The practice of practising

Tuesday, October 29th, 2013

Pianist Stephen Hough discusses the practice of practising:

My teacher, Gordon Green, used to say, “in practise a perfectionist, in performance a realist”. In other words, prepare assiduously, tirelessly at home, but when onstage accept the situation at hand without wishing the piano were more in tune, the audience were more appreciative (or larger), you hadn’t made a mess of that octave passage and so on.

But being a “realist” sounds rather prosaic when faced with bringing to poetic, passionate life the masterworks of master composers. I might put it differently from Gordon: in practice an engineer, in performance a pilot. Nuts and bolts in a plane are incomparably important, but when you sit at the cockpit of a Steinway concert grand your eyes need to look ahead not underneath.

The purpose of practising is so that we (offstage as engineers) make sure that we (onstage as pilots) are completely free to fly to the destination of our choice. That destination is one involving imagination and creativity and spirituality and danger and ecstasy of course, not merely the A to B of playing the notes, but without the nuts and bolts in place we will never be airborne. The greatest interpretative vision of the final pages of the final sonata of Beethoven will nosedive to oblivion if we can’t play an even trill.

[...]

Slow practice can be a complete waste of time if the mind is not working quickly. Simply to trawl through passages like a contented tortoise is a waste of the felt on your piano’s hammers.
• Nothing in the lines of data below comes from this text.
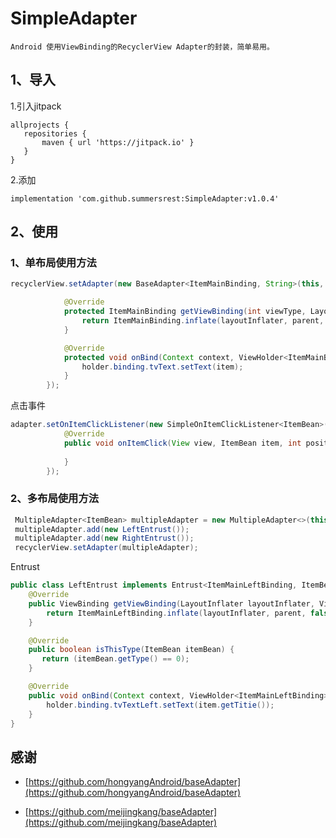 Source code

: # SimpleAdapter
    Android 使用ViewBinding的RecyclerView Adapter的封装，简单易用。
## **1、导入**

 1.引入jitpack
 ```
 allprojects {
    repositories {
        maven { url 'https://jitpack.io' }
    }
}
```
2.添加
```
implementation 'com.github.summersrest:SimpleAdapter:v1.0.4'
```

## **2、使用**

### 1、单布局使用方法
```java
recyclerView.setAdapter(new BaseAdapter<ItemMainBinding, String>(this, list) {

            @Override
            protected ItemMainBinding getViewBinding(int viewType, LayoutInflater layoutInflater, ViewGroup parent) {
                return ItemMainBinding.inflate(layoutInflater, parent, false);
            }

            @Override
            protected void onBind(Context context, ViewHolder<ItemMainBinding> holder, String item, int position) {
                holder.binding.tvText.setText(item);
            }
        });
```
点击事件
```java
adapter.setOnItemClickListener(new SimpleOnItemClickListener<ItemBean>() {
            @Override
            public void onItemClick(View view, ItemBean item, int position) {
                
            }
        });
```

### 2、多布局使用方法
```java
 MultipleAdapter<ItemBean> multipleAdapter = new MultipleAdapter<>(this, datas);
 multipleAdapter.add(new LeftEntrust());
 multipleAdapter.add(new RightEntrust());
 recyclerView.setAdapter(multipleAdapter);
```
Entrust
```java
public class LeftEntrust implements Entrust<ItemMainLeftBinding, ItemBean> {
    @Override
    public ViewBinding getViewBinding(LayoutInflater layoutInflater, ViewGroup parent) {
        return ItemMainLeftBinding.inflate(layoutInflater, parent, false);
    }

    @Override
    public boolean isThisType(ItemBean itemBean) {
       return (itemBean.getType() == 0);
    }

    @Override
    public void onBind(Context context, ViewHolder<ItemMainLeftBinding> holder, ItemBean item, int position) {
        holder.binding.tvTextLeft.setText(item.getTitie());
    }
}
```


## 感谢


* [https://github.com/hongyangAndroid/baseAdapter](https://github.com/hongyangAndroid/baseAdapter)



* [https://github.com/meijingkang/baseAdapter](https://github.com/meijingkang/baseAdapter)
	

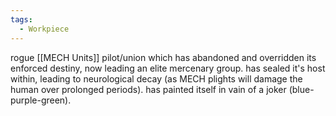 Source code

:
 ```yaml
---
tags:
  - Workpiece
---
```

rogue [[MECH Units]] pilot/union which has abandoned and overridden its enforced destiny, now leading an elite mercenary group. has sealed it's host within, leading to neurological decay (as MECH plights will damage the human over prolonged periods).
has painted itself in vain of a joker (blue-purple-green).  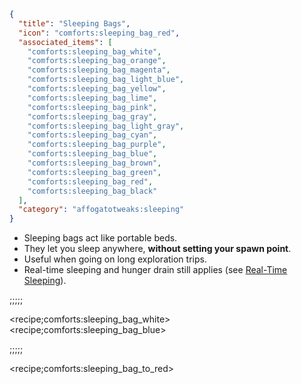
 ```json
{
  "title": "Sleeping Bags",
  "icon": "comforts:sleeping_bag_red",
  "associated_items": [
    "comforts:sleeping_bag_white",
    "comforts:sleeping_bag_orange",
    "comforts:sleeping_bag_magenta",
    "comforts:sleeping_bag_light_blue",
    "comforts:sleeping_bag_yellow",
    "comforts:sleeping_bag_lime",
    "comforts:sleeping_bag_pink",
    "comforts:sleeping_bag_gray",
    "comforts:sleeping_bag_light_gray",
    "comforts:sleeping_bag_cyan",
    "comforts:sleeping_bag_purple",
    "comforts:sleeping_bag_blue",
    "comforts:sleeping_bag_brown",
    "comforts:sleeping_bag_green",
    "comforts:sleeping_bag_red",
    "comforts:sleeping_bag_black"
  ],
  "category": "affogatotweaks:sleeping"
}
```

- Sleeping bags act like portable beds.
- They let you sleep anywhere, **without setting your spawn point**.
- Useful when going on long exploration trips.
- Real-time sleeping and hunger drain still applies (see [Real-Time Sleeping](^affogatotweaks:sleeping/realtime_sleeping)).

;;;;;

<recipe;comforts:sleeping_bag_white>
<recipe;comforts:sleeping_bag_blue>

;;;;;

<recipe;comforts:sleeping_bag_to_red>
Good slow practice is more like a hare pausing to survey the scene — sharp in analysis, watching through the blades of grass, calculating the next sprint.

[...]

There are two dangers to avoid in practising, firstly not to play as if you’re onstage, filling the hours crashing through pieces without improvement. This is a common occurrence in conservatories — Rachmaninov concertos pounded with adolescent passion and coarse, crude effects. But the second, more subtle danger is not to get stuck in a practising mode. This is related to mindless slow practice. All the focus when in the practice studio should be how we will play when in the concert hall. If something comes apart, don’t stop immediately. Guide the skidding wheels around the crashing corner for another meter or two, despite the sparks and screeches. A common student scenario: music flying along; train wreck; a second of silence; start at point of accident; continue. The point where things broke down is the fragile spot, the dodgy seam. It needs sufficient overlap of material to be strong. Go back before the mistake and practise beyond the mistake — then the mistake itself will be more safely repaired. Otherwise the very stopping and starting becomes a reflex — an ingrained repetition of breakdown.

[...]

There is a well-worn saying: practice makes perfect. I don’t believe this, at least in reference to playing the piano: abstract “perfection” is rarely what we seek; but good practising makes it more likely that we will give a good performance. Its attention, its concentration, its tightening of the screws enable the concert experience to take wing in freedom.